Grid operators and traders thought they were totally prepped for the historic U.S. solar eclipse. There was just this one thing they didn’t completely factor in: “irregular human-behavior patterns.”

That’s the technical definition, from the folks who manage the electricity network at the Southwest Power Pool, for the conduct of millions of Americans who were outdoors ogling the moon shadowing the sun instead of cranking up the A/C in homes and offices. Demand, of course, tends to rise heading into the hottest part of a summer day.
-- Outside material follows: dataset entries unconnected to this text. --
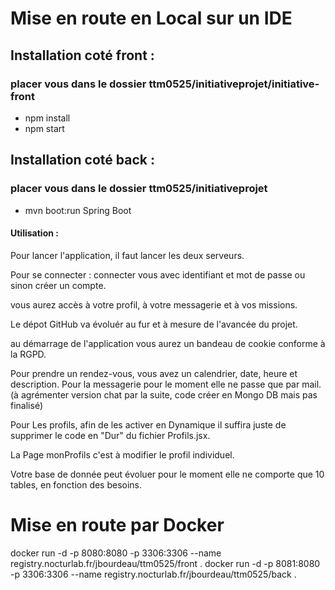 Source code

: # Mise en route en Local sur un IDE

## Installation coté front :
### placer vous dans le dossier ttm0525/initiativeprojet/initiative-front
- npm install
- npm start
## Installation coté back :
### placer vous dans le dossier ttm0525/initiativeprojet
- mvn boot:run Spring Boot

#### Utilisation :
Pour lancer l'application, il faut lancer les deux serveurs.

Pour se connecter : connecter vous avec identifiant et mot de passe ou sinon créer un compte.

vous aurez accès à votre profil, à votre messagerie et à vos missions.

Le dépot GitHub va évoluér au fur et à mesure de l'avancée du projet.

au démarrage de l'application vous aurez un bandeau de cookie conforme à la RGPD.

Pour prendre un rendez-vous, vous avez un calendrier, date, heure et description.
Pour la messagerie pour le moment elle ne passe que par mail.(à agrémenter version chat par la suite, code créer en Mongo DB mais pas finalisé)

Pour Les profils, afin de les activer en Dynamique il suffira juste de supprimer le code en "Dur" du fichier Profils.jsx.

La Page monProfils c'est à modifier le profil individuel.

Votre base de donnée peut évoluer pour le moment elle ne comporte que 10 tables, en fonction des besoins.


# Mise en route par Docker

docker run -d -p 8080:8080 -p 3306:3306 --name registry.nocturlab.fr/jbourdeau/ttm0525/front .
docker run -d -p 8081:8080 -p 3306:3306 --name registry.nocturlab.fr/jbourdeau/ttm0525/back . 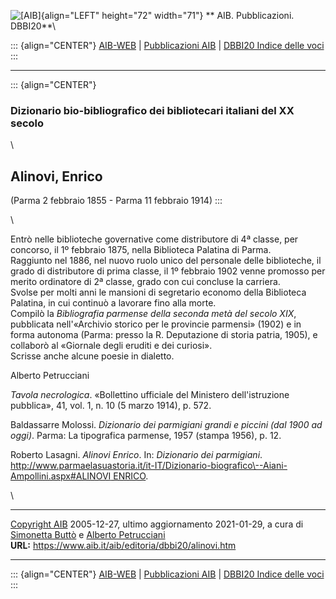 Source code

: ![\[AIB\]](/aib/wi/aibv72.gif){align="LEFT" height="72" width="71"}
** AIB. Pubblicazioni. DBBI20**\

::: {align="CENTER"}
[AIB-WEB](/) \| [Pubblicazioni AIB](/pubblicazioni/) \| [DBBI20 Indice
delle voci](dbbi20.htm)
:::

------------------------------------------------------------------------

::: {align="CENTER"}
### Dizionario bio-bibliografico dei bibliotecari italiani del XX secolo

\

## Alinovi, Enrico

(Parma 2 febbraio 1855 - Parma 11 febbraio 1914)
:::

\

Entrò nelle biblioteche governative come distributore di 4ª classe, per
concorso, il 1º febbraio 1875, nella Biblioteca Palatina di Parma.\
Raggiunto nel 1886, nel nuovo ruolo unico del personale delle
biblioteche, il grado di distributore di prima classe, il 1º febbraio
1902 venne promosso per merito ordinatore di 2ª classe, grado con cui
concluse la carriera.\
Svolse per molti anni le mansioni di segretario economo della Biblioteca
Palatina, in cui continuò a lavorare fino alla morte.\
Compilò la *Bibliografia parmense della seconda metà del secolo XIX*,
pubblicata nell\'«Archivio storico per le provincie parmensi» (1902) e
in forma autonoma (Parma: presso la R. Deputazione di storia patria,
1905), e collaborò al «Giornale degli eruditi e dei curiosi».\
Scrisse anche alcune poesie in dialetto.

Alberto Petrucciani

*Tavola necrologica*. «Bollettino ufficiale del Ministero
dell\'istruzione pubblica», 41, vol. 1, n. 10 (5 marzo 1914), p. 572.

Baldassarre Molossi. *Dizionario dei parmigiani grandi e piccini (dal
1900 ad oggi)*. Parma: La tipografica parmense, 1957 (stampa 1956), p.
12.

Roberto Lasagni. *Alinovi Enrico*. In: *Dizionario dei parmigiani*.
[http://www.parmaelasuastoria.it/it-IT/Dizionario-biografico\--Aiani-Ampollini.aspx#ALINOVI
ENRICO](http://www.parmaelasuastoria.it/it-IT/Dizionario-biografico--Aiani-Ampollini.aspx#ALINOVI%20ENRICO).

\

------------------------------------------------------------------------

[Copyright AIB](/su-questo-sito/dichiarazione-di-copyright-aib-web/)
2005-12-27, ultimo aggiornamento 2021-01-29, a cura di [Simonetta
Buttò](/aib/redazione3.htm) e [Alberto
Petrucciani](/su-questo-sito/redazione-aib-web/)\
**URL:** https://www.aib.it/aib/editoria/dbbi20/alinovi.htm

------------------------------------------------------------------------

::: {align="CENTER"}
[AIB-WEB](/) \| [Pubblicazioni AIB](/pubblicazioni/) \| [DBBI20 Indice
delle voci](dbbi20.htm)
:::
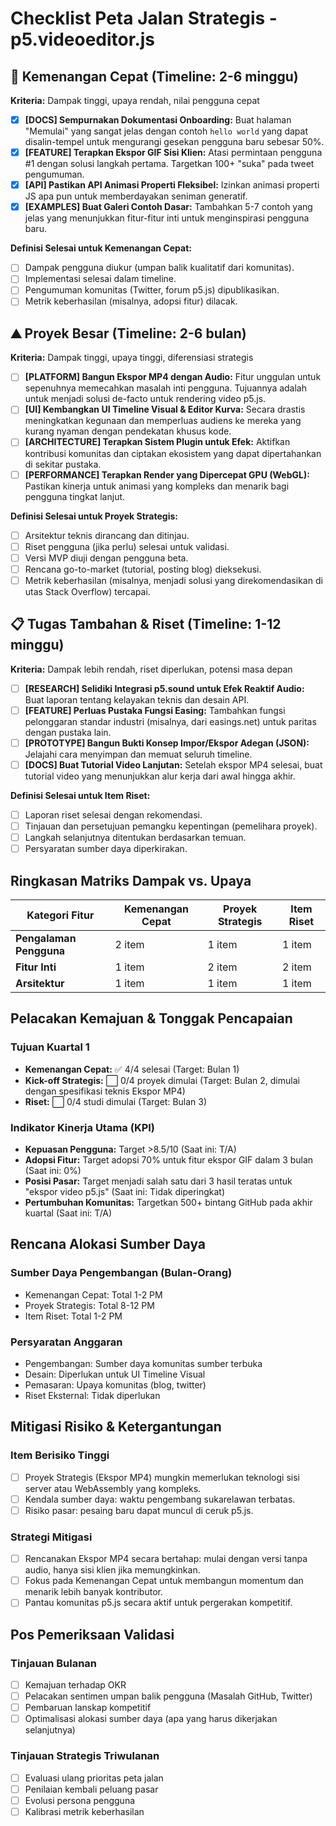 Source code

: # Checklist Peta Jalan Strategis - p5.videoeditor.js

## 🥇 Kemenangan Cepat (Timeline: 2-6 minggu)
**Kriteria:** Dampak tinggi, upaya rendah, nilai pengguna cepat

- [x] **[DOCS] Sempurnakan Dokumentasi Onboarding:** Buat halaman "Memulai" yang sangat jelas dengan contoh `hello world` yang dapat disalin-tempel untuk mengurangi gesekan pengguna baru sebesar 50%.
- [x] **[FEATURE] Terapkan Ekspor GIF Sisi Klien:** Atasi permintaan pengguna #1 dengan solusi langkah pertama. Targetkan 100+ "suka" pada tweet pengumuman.
- [x] **[API] Pastikan API Animasi Properti Fleksibel:** Izinkan animasi properti JS apa pun untuk memberdayakan seniman generatif.
- [x] **[EXAMPLES] Buat Galeri Contoh Dasar:** Tambahkan 5-7 contoh yang jelas yang menunjukkan fitur-fitur inti untuk menginspirasi pengguna baru.

**Definisi Selesai untuk Kemenangan Cepat:**
- [ ] Dampak pengguna diukur (umpan balik kualitatif dari komunitas).
- [ ] Implementasi selesai dalam timeline.
- [ ] Pengumuman komunitas (Twitter, forum p5.js) dipublikasikan.
- [ ] Metrik keberhasilan (misalnya, adopsi fitur) dilacak.

## ⛰️ Proyek Besar (Timeline: 2-6 bulan)
**Kriteria:** Dampak tinggi, upaya tinggi, diferensiasi strategis

- [ ] **[PLATFORM] Bangun Ekspor MP4 dengan Audio:** Fitur unggulan untuk sepenuhnya memecahkan masalah inti pengguna. Tujuannya adalah untuk menjadi solusi de-facto untuk rendering video p5.js.
- [ ] **[UI] Kembangkan UI Timeline Visual & Editor Kurva:** Secara drastis meningkatkan kegunaan dan memperluas audiens ke mereka yang kurang nyaman dengan pendekatan khusus kode.
- [ ] **[ARCHITECTURE] Terapkan Sistem Plugin untuk Efek:** Aktifkan kontribusi komunitas dan ciptakan ekosistem yang dapat dipertahankan di sekitar pustaka.
- [ ] **[PERFORMANCE] Terapkan Render yang Dipercepat GPU (WebGL):** Pastikan kinerja untuk animasi yang kompleks dan menarik bagi pengguna tingkat lanjut.

**Definisi Selesai untuk Proyek Strategis:**
- [ ] Arsitektur teknis dirancang dan ditinjau.
- [ ] Riset pengguna (jika perlu) selesai untuk validasi.
- [ ] Versi MVP diuji dengan pengguna beta.
- [ ] Rencana go-to-market (tutorial, posting blog) dieksekusi.
- [ ] Metrik keberhasilan (misalnya, menjadi solusi yang direkomendasikan di utas Stack Overflow) tercapai.

## 📋 Tugas Tambahan & Riset (Timeline: 1-12 minggu)
**Kriteria:** Dampak lebih rendah, riset diperlukan, potensi masa depan

- [ ] **[RESEARCH] Selidiki Integrasi p5.sound untuk Efek Reaktif Audio:** Buat laporan tentang kelayakan teknis dan desain API.
- [ ] **[FEATURE] Perluas Pustaka Fungsi Easing:** Tambahkan fungsi pelonggaran standar industri (misalnya, dari easings.net) untuk paritas dengan pustaka lain.
- [ ] **[PROTOTYPE] Bangun Bukti Konsep Impor/Ekspor Adegan (JSON):** Jelajahi cara menyimpan dan memuat seluruh timeline.
- [ ] **[DOCS] Buat Tutorial Video Lanjutan:** Setelah ekspor MP4 selesai, buat tutorial video yang menunjukkan alur kerja dari awal hingga akhir.

**Definisi Selesai untuk Item Riset:**
- [ ] Laporan riset selesai dengan rekomendasi.
- [ ] Tinjauan dan persetujuan pemangku kepentingan (pemelihara proyek).
- [ ] Langkah selanjutnya ditentukan berdasarkan temuan.
- [ ] Persyaratan sumber daya diperkirakan.

## Ringkasan Matriks Dampak vs. Upaya

| Kategori Fitur | Kemenangan Cepat | Proyek Strategis | Item Riset |
|------------------|------------|-------------------|----------------|
| **Pengalaman Pengguna** | 2 item | 1 item | 1 item |
| **Fitur Inti** | 1 item | 2 item | 2 item |
| **Arsitektur** | 1 item | 1 item | 1 item |

## Pelacakan Kemajuan & Tonggak Pencapaian

### Tujuan Kuartal 1
- **Kemenangan Cepat:** ✅ 4/4 selesai (Target: Bulan 1)
- **Kick-off Strategis:** ⬜ 0/4 proyek dimulai (Target: Bulan 2, dimulai dengan spesifikasi teknis Ekspor MP4)
- **Riset:** ⬜ 0/4 studi dimulai (Target: Bulan 3)

### Indikator Kinerja Utama (KPI)
- **Kepuasan Pengguna:** Target >8.5/10 (Saat ini: T/A)
- **Adopsi Fitur:** Target adopsi 70% untuk fitur ekspor GIF dalam 3 bulan (Saat ini: 0%)
- **Posisi Pasar:** Target menjadi salah satu dari 3 hasil teratas untuk "ekspor video p5.js" (Saat ini: Tidak diperingkat)
- **Pertumbuhan Komunitas:** Targetkan 500+ bintang GitHub pada akhir kuartal (Saat ini: T/A)

## Rencana Alokasi Sumber Daya

### Sumber Daya Pengembangan (Bulan-Orang)
- Kemenangan Cepat: Total 1-2 PM
- Proyek Strategis: Total 8-12 PM
- Item Riset: Total 1-2 PM

### Persyaratan Anggaran
- Pengembangan: Sumber daya komunitas sumber terbuka
- Desain: Diperlukan untuk UI Timeline Visual
- Pemasaran: Upaya komunitas (blog, twitter)
- Riset Eksternal: Tidak diperlukan

## Mitigasi Risiko & Ketergantungan

### Item Berisiko Tinggi
- [ ] Proyek Strategis (Ekspor MP4) mungkin memerlukan teknologi sisi server atau WebAssembly yang kompleks.
- [ ] Kendala sumber daya: waktu pengembang sukarelawan terbatas.
- [ ] Risiko pasar: pesaing baru dapat muncul di ceruk p5.js.

### Strategi Mitigasi
- [ ] Rencanakan Ekspor MP4 secara bertahap: mulai dengan versi tanpa audio, hanya sisi klien jika memungkinkan.
- [ ] Fokus pada Kemenangan Cepat untuk membangun momentum dan menarik lebih banyak kontributor.
- [ ] Pantau komunitas p5.js secara aktif untuk pergerakan kompetitif.

## Pos Pemeriksaan Validasi

### Tinjauan Bulanan
- [ ] Kemajuan terhadap OKR
- [ ] Pelacakan sentimen umpan balik pengguna (Masalah GitHub, Twitter)
- [ ] Pembaruan lanskap kompetitif
- [ ] Optimalisasi alokasi sumber daya (apa yang harus dikerjakan selanjutnya)

### Tinjauan Strategis Triwulanan
- [ ] Evaluasi ulang prioritas peta jalan
- [ ] Penilaian kembali peluang pasar
- [ ] Evolusi persona pengguna
- [ ] Kalibrasi metrik keberhasilan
On Monday, it developed a weird U-shaped dip over a two-hour period across the country.

Workers monitor energy grids during solar eclipse.

Photographer: David Paul Morris/Bloomberg

This was a bummer for traders who’d bet prices would jump as a whole load of solar-produced megawatts faded to black. “If anything, it was bearish from a trading perspective because people were more busy looking at the eclipse and talking about the eclipse,” said Tom Hahn, vice president of U.S. power derivatives at brokerage ICAP Energy LLC in Durham, North Carolina.

Spot power in California fell to negative levels as the eclipse wiped out and restarted thousands of megawatts of solar power, and they also dipped from Texas to New York. While natural gas demand rose to a one-month high on Monday, spot prices at several hubs weakened versus the U.S. benchmark.

Watch the first total solar eclipse to sweep the U.S. from coast to coast in 99 years.

(Source: Bloomberg)

The outage of renewable resources, fossil fuel or nuclear generation can send prices shooting up by hundreds of dollars within minutes. But grid operators, utilities and electricity generators had been planning for months to make up for big swings in supplies. Add that pesky human factor and, oops.

“The eclipse was definitely a distraction to the market,” Hahn said.

Spot electricity at Northern California’s NP15 hub averaged $21.50 a megawatt-hour at 10 a.m. to 11 a.m., less than half the price for supply secured in advance for the hour in the day-ahead market, according to grid data compiled by Bloomberg. Then at 11:50 a.m. local time — as the sun started to reappear from behind the moon — the ramp-up in solar power sent prices to a low of minus $15.97.

Cloud Cover

While that was the most dramatic case of a power-price retreat, there were noticeable dips elsewhere. Cloud coverage in places like North Carolina, Texas and New Jersey had reduced solar output before the eclipse anyway, limiting the magnitude of the loss. The moon’s shadow also reduced temperatures a bit. And then there were all those people playing hooky from work and school.

Alphabet Inc.’s Net Labs unit, which deploys thermostats and other smart home technologies, drew more than 750,000 customers into its Solar Eclipse Rush Hour experiment to cut consumption. They reduced power use by about 700 megawatts nationwide, helping to offset a 10,000-megawatt drop in solar power. In California, Nest and other partners worked with the the state utility commission to cut consumption by about 1,500 megawatts.

For the Southwest Power Pool, which manages a network stretching from North Dakota to Louisiana, electricity use came in 2,500 megawatts below the forecast. The dip was also “very evident” in New England, New York and the nearby 13-state grid managed by PJM Interconnection LLC, said Tom DiCapua, managing director at Con Edison Energy in Valhalla, New York. The network, which manages the largest U.S. grid with 65 million people, saw demand fall by 5,000 megawatts, or as much as 3.8 percent, during the event.

“People drove up the day-ahead price thinking that prices would settle higher in real time,” DiCapua said. That was the wrong way to go. “The people who tended to be short tended to make money. You wanted to be short.”

Remember that for the next total eclipse in the U.S.: April 8, 2024.